Ocean acidification (OA) is predicted to threaten marine bivalves, casting them as passive victims of changing carbonate chemistry. Contributing to a revised understanding, we identified a conserved mechanism for acid-base regulation that supports intracellular resilience. Using the Manila clam Ruditapes philippinarum as a model, this study demonstrated that intracellular pH (pH_i) homeostasis under elevated pCO₂ was maintained through cytosolic carbonic anhydrase (CAc)-mediated H⁺ efflux. A causal link was established by combining in vivo scanning ion-selective electrode technique (SIET) with RNA interference (RNAi), where RpCAc knockdown suppressed H⁺ efflux and compromised pH_i. A coordinated regulatory network involving CAc, soluble adenylyl cyclase (sAC), and Na⁺/K⁺-ATPase (NKA) was synergistically upregulated, suggesting an evolved adaptive pathway.

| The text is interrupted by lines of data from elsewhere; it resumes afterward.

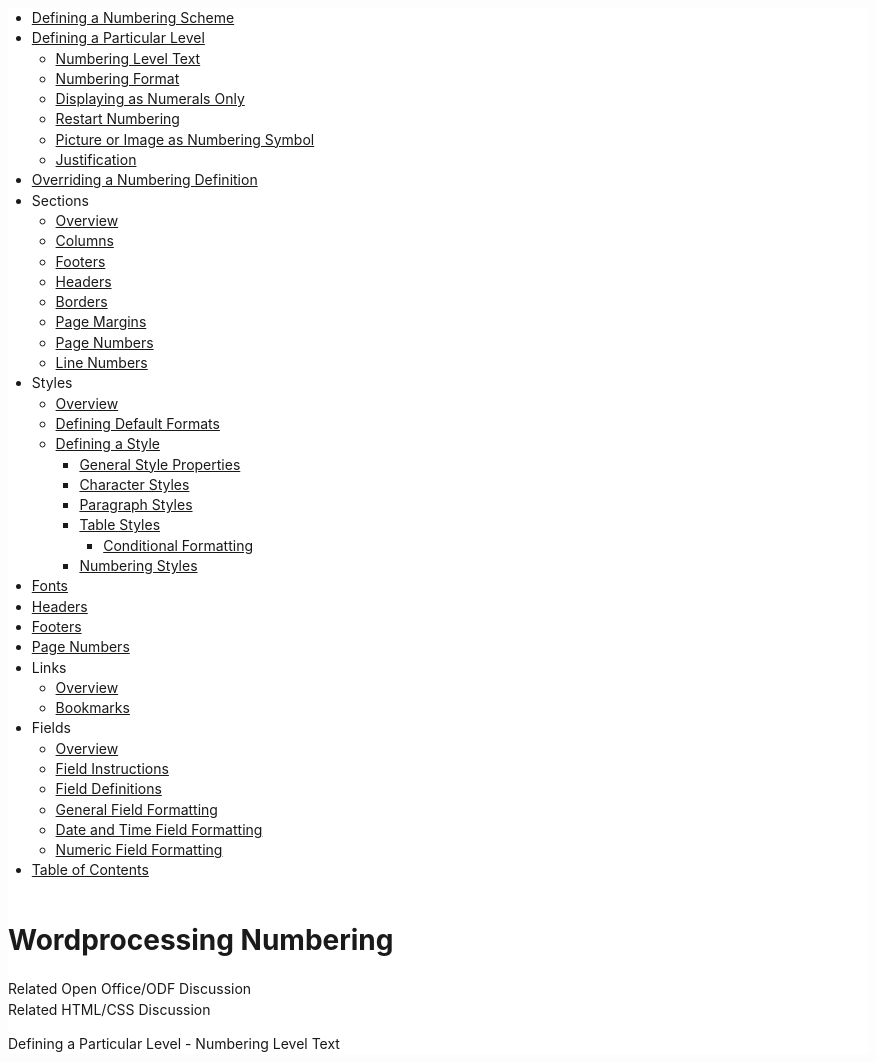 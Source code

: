   - [Defining a Numbering Scheme](WPnumberingAbstractNum.md)
  - [Defining a Particular Level](WPnumberingLvl.md)
    - [Numbering Level Text](WPnumberingLevelText.md)
    - [Numbering Format](WPnumbering-numFmt.md)
    - [Displaying as Numerals Only](WPnumbering-isLgl.md)
    - [Restart Numbering](WPnumbering-restart.md)
    - [Picture or Image as Numbering Symbol](WPnumbering-imagesAsSymbol.md)
    - [Justification](WPnumbering-lvlJc.md)
  - [Overriding a Numbering Definition](WPnumberingOverride.md)
- Sections
  - [Overview](WPsection.md)
  - [Columns](WPsectionCols.md)
  - [Footers](WPsectionFooterReference.md)
  - [Headers](WPsectionHeaderReference.md)
  - [Borders](WPsectionBorders.md)
  - [Page Margins](WPsectionPgMar.md)
  - [Page Numbers](WPSectionPgNumType.md)
  - [Line Numbers](WPsectionLineNumbering.md)
- Styles
  - [Overview](WPstyles.md)
  - [Defining Default Formats](WPstyleDefaults.md)
  - [Defining a Style](WPstyle.md)
    - [General Style Properties](WPstyleGenProps.md)
    - [Character Styles](WPstyleCharStyles.md)
    - [Paragraph Styles](WPstyleParStyles.md)
    - [Table Styles](WPstyleTableStyles.md)
      - [Conditional Formatting](WPstyleTableStylesCond.md)
    - [Numbering Styles](WPstyleNumStyles.md)
- [Fonts](WPfonts.md)
- [Headers](WPheaders.md)
- [Footers](WPfooters.md)
- [Page Numbers](WPSectionPgNumType.md)
- Links
  - [Overview](WPhyperlink.md)
  - [Bookmarks](WPbookmark.md)
- Fields
  - [Overview](WPfields.md)
  - [Field Instructions](WPfieldInstructions.md)
  - [Field Definitions](WPfieldDefinitions.md)
  - [General Field Formatting](WPgeneralFieldSwitches.md)
  - [Date and Time Field Formatting](WPdateTimeFieldSwitches.md)
  - [Numeric Field Formatting](WPnumericFieldSwitches.md)
- [Table of Contents](WPtableOfContents.md)

# Wordprocessing Numbering

Related Open Office/ODF Discussion  
Related HTML/CSS Discussion

Defining a Particular Level - Numbering Level Text
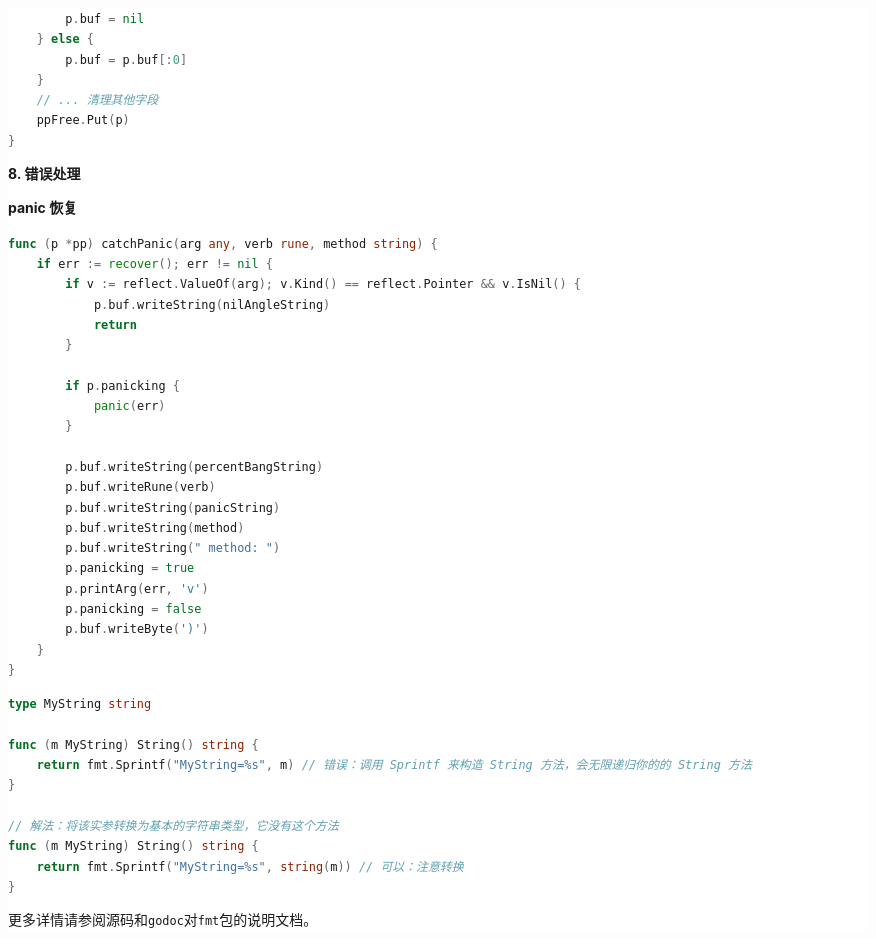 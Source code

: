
 ```go
        p.buf = nil
    } else {
        p.buf = p.buf[:0]
    }
    // ... 清理其他字段
    ppFree.Put(p)
}
```

**8. 错误处理**

**panic 恢复**

```go
func (p *pp) catchPanic(arg any, verb rune, method string) {
    if err := recover(); err != nil {
        if v := reflect.ValueOf(arg); v.Kind() == reflect.Pointer && v.IsNil() {
            p.buf.writeString(nilAngleString)
            return
        }
        
        if p.panicking {
            panic(err)
        }
        
        p.buf.writeString(percentBangString)
        p.buf.writeRune(verb)
        p.buf.writeString(panicString)
        p.buf.writeString(method)
        p.buf.writeString(" method: ")
        p.panicking = true
        p.printArg(err, 'v')
        p.panicking = false
        p.buf.writeByte(')')
    }
}
```



```go
type MyString string

func (m MyString) String() string {
	return fmt.Sprintf("MyString=%s", m) // 错误：调用 Sprintf 来构造 String 方法，会无限递归你的的 String 方法
}

// 解法：将该实参转换为基本的字符串类型，它没有这个方法
func (m MyString) String() string {
	return fmt.Sprintf("MyString=%s", string(m)) // 可以：注意转换
}
```



更多详情请参阅源码和`godoc`对`fmt`包的说明文档。

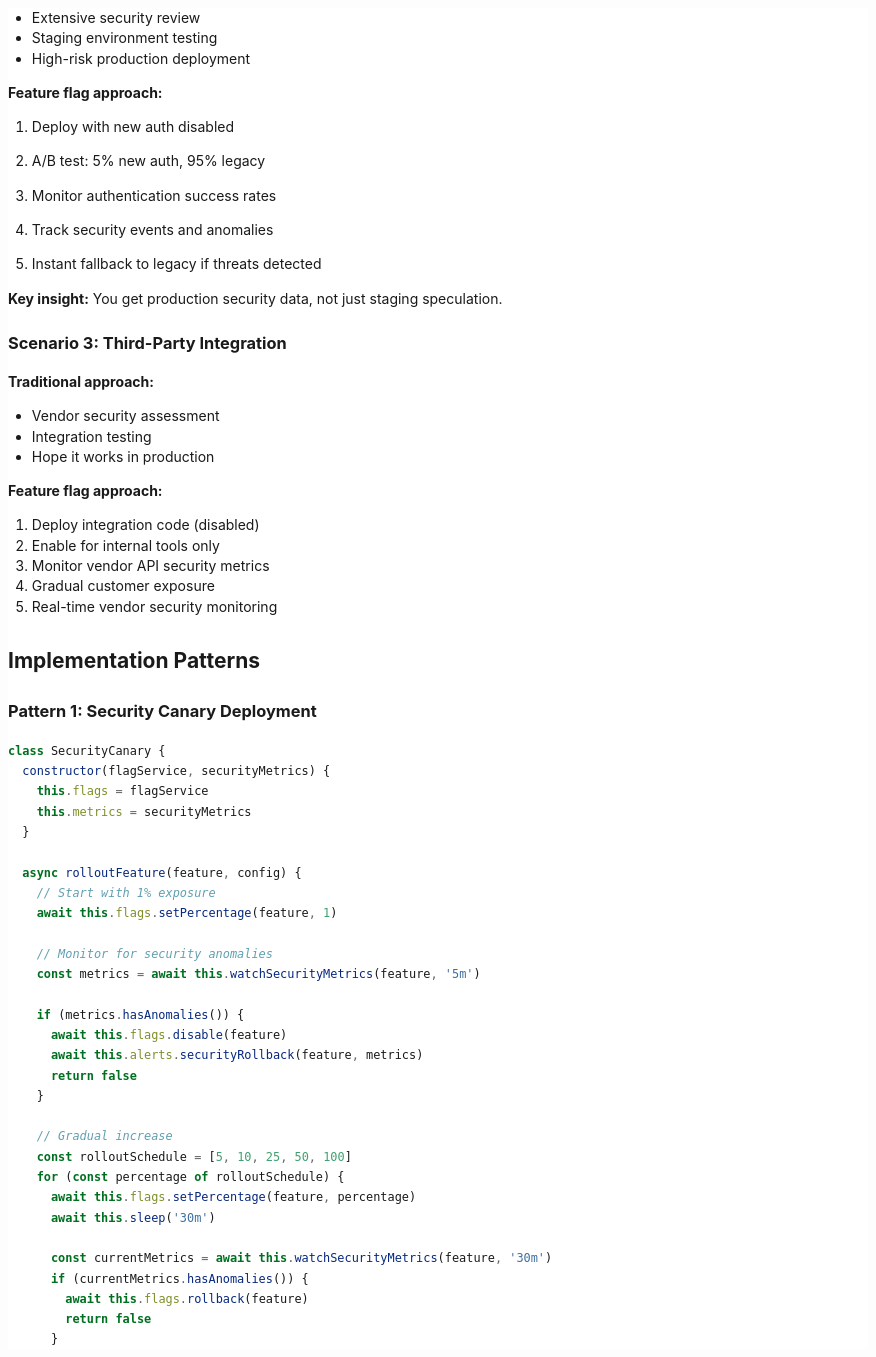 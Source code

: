 
- Extensive security review
- Staging environment testing
- High-risk production deployment

**Feature flag approach:**

1. Deploy with new auth disabled
2. A/B test: 5% new auth, 95% legacy
3. Monitor authentication success rates
4. Track security events and anomalies

5. Instant fallback to legacy if threats detected

**Key insight:** You get production security data, not just staging speculation.

### Scenario 3: Third-Party Integration


**Traditional approach:**

- Vendor security assessment
- Integration testing
- Hope it works in production

**Feature flag approach:**

1. Deploy integration code (disabled)
2. Enable for internal tools only
3. Monitor vendor API security metrics
4. Gradual customer exposure
5. Real-time vendor security monitoring

## Implementation Patterns

### Pattern 1: Security Canary Deployment

```javascript
class SecurityCanary {
  constructor(flagService, securityMetrics) {
    this.flags = flagService
    this.metrics = securityMetrics
  }

  async rolloutFeature(feature, config) {
    // Start with 1% exposure
    await this.flags.setPercentage(feature, 1)

    // Monitor for security anomalies
    const metrics = await this.watchSecurityMetrics(feature, '5m')

    if (metrics.hasAnomalies()) {
      await this.flags.disable(feature)
      await this.alerts.securityRollback(feature, metrics)
      return false
    }

    // Gradual increase
    const rolloutSchedule = [5, 10, 25, 50, 100]
    for (const percentage of rolloutSchedule) {
      await this.flags.setPercentage(feature, percentage)
      await this.sleep('30m')

      const currentMetrics = await this.watchSecurityMetrics(feature, '30m')
      if (currentMetrics.hasAnomalies()) {
        await this.flags.rollback(feature)
        return false
      }
```
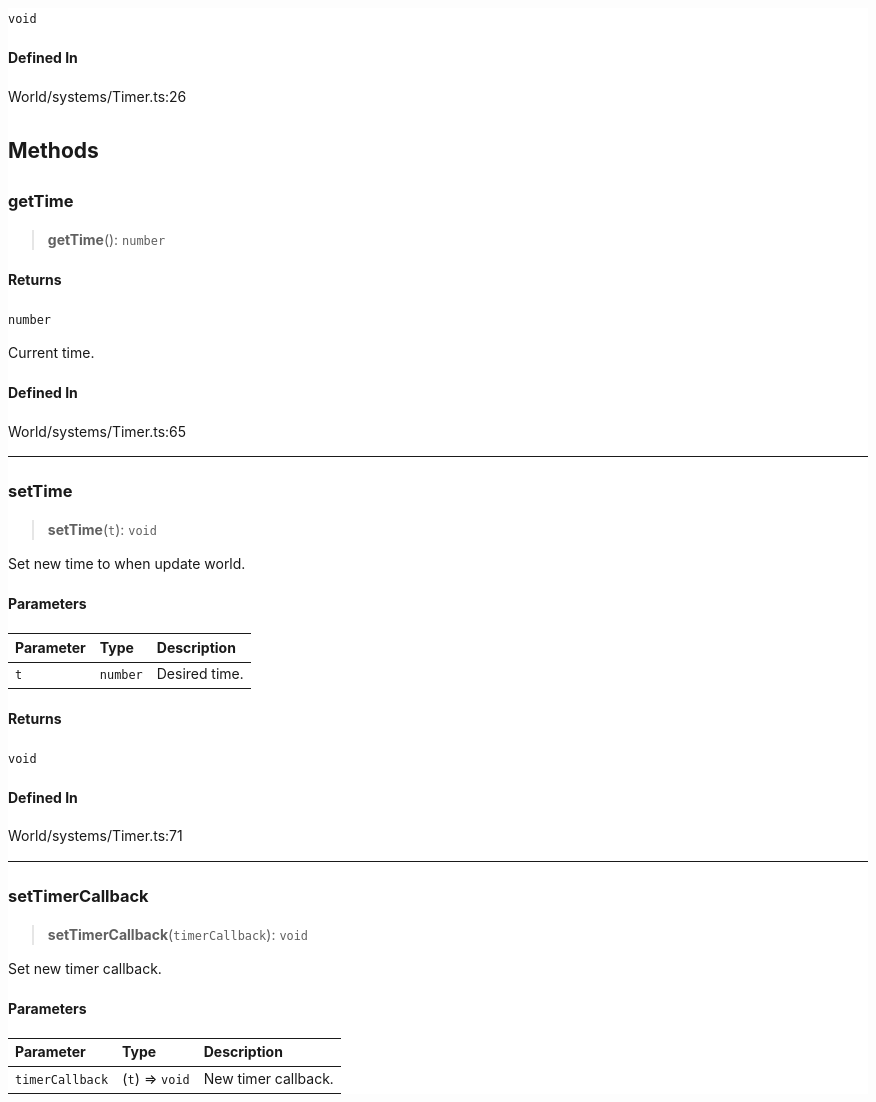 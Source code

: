 `void`

#### Defined In

World/systems/Timer.ts:26

## Methods

### getTime

> **getTime**(): `number`

#### Returns

`number`

Current time.

#### Defined In

World/systems/Timer.ts:65

---

### setTime

> **setTime**(`t`): `void`

Set new time to when update world.

#### Parameters

| Parameter | Type     | Description   |
| :-------- | :------- | :------------ |
| `t`       | `number` | Desired time. |

#### Returns

`void`

#### Defined In

World/systems/Timer.ts:71

---

### setTimerCallback

> **setTimerCallback**(`timerCallback`): `void`

Set new timer callback.

#### Parameters

| Parameter       | Type            | Description         |
| :-------------- | :-------------- | :------------------ |
| `timerCallback` | (`t`) => `void` | New timer callback. |
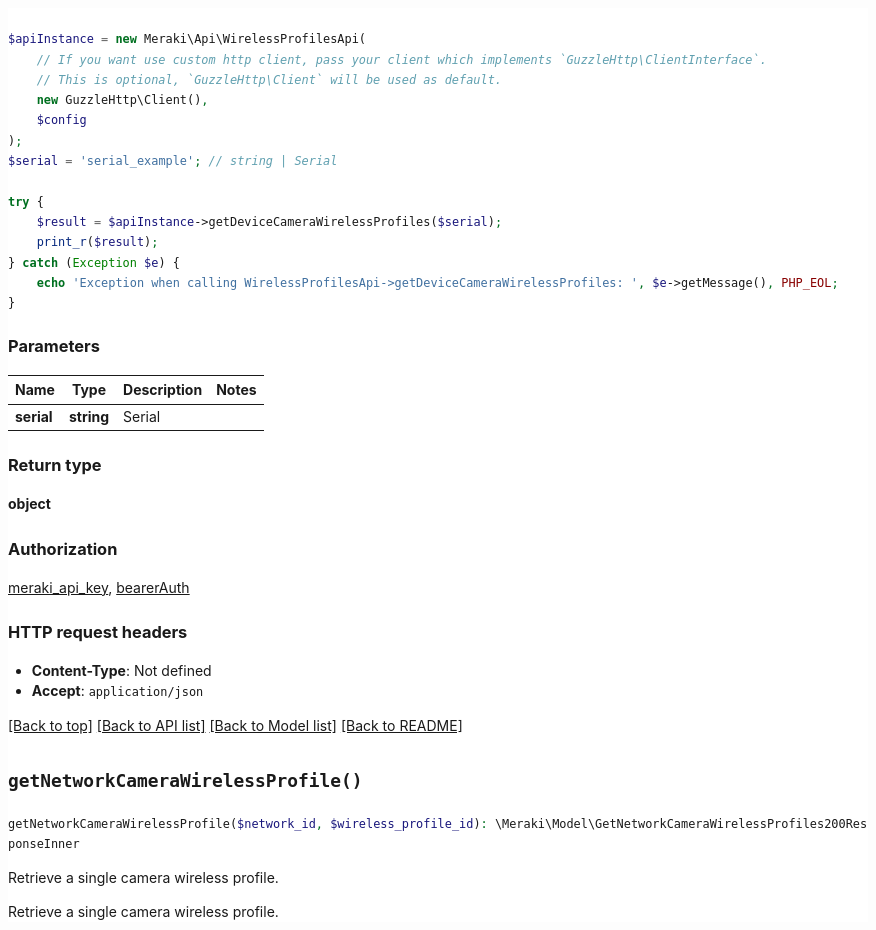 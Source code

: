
 ```php

$apiInstance = new Meraki\Api\WirelessProfilesApi(
    // If you want use custom http client, pass your client which implements `GuzzleHttp\ClientInterface`.
    // This is optional, `GuzzleHttp\Client` will be used as default.
    new GuzzleHttp\Client(),
    $config
);
$serial = 'serial_example'; // string | Serial

try {
    $result = $apiInstance->getDeviceCameraWirelessProfiles($serial);
    print_r($result);
} catch (Exception $e) {
    echo 'Exception when calling WirelessProfilesApi->getDeviceCameraWirelessProfiles: ', $e->getMessage(), PHP_EOL;
}
```

### Parameters

| Name | Type | Description  | Notes |
| ------------- | ------------- | ------------- | ------------- |
| **serial** | **string**| Serial | |

### Return type

**object**

### Authorization

[meraki_api_key](../../README.md#meraki_api_key), [bearerAuth](../../README.md#bearerAuth)

### HTTP request headers

- **Content-Type**: Not defined
- **Accept**: `application/json`

[[Back to top]](#) [[Back to API list]](../../README.md#endpoints)
[[Back to Model list]](../../README.md#models)
[[Back to README]](../../README.md)

## `getNetworkCameraWirelessProfile()`

```php
getNetworkCameraWirelessProfile($network_id, $wireless_profile_id): \Meraki\Model\GetNetworkCameraWirelessProfiles200ResponseInner
```

Retrieve a single camera wireless profile.

Retrieve a single camera wireless profile.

Dynamic Energy Budget (DEB) modeling, calibrated with experimental data, revealed that this cellular compensation carries a high energetic cost, leading to a significant reallocation of resources: shell growth was maintained, but somatic growth was severely suppressed. These results elucidate a conserved cytoprotective mechanism that enables short-term tolerance of OA at a substantial somatic cost, redefining resilience to include energetic trade-offs.

Jiang W., Rastrick S. P., Xu D., Fang J., Li W., Yuan M., Du M., Gao Y., Strand Ø., Mao Y., Fang J. & Jiang Z., in press. Intracellular acid-base regulation mediates a trade-off between shell and somatic growth in a clam under ocean acidification. iScience. Article.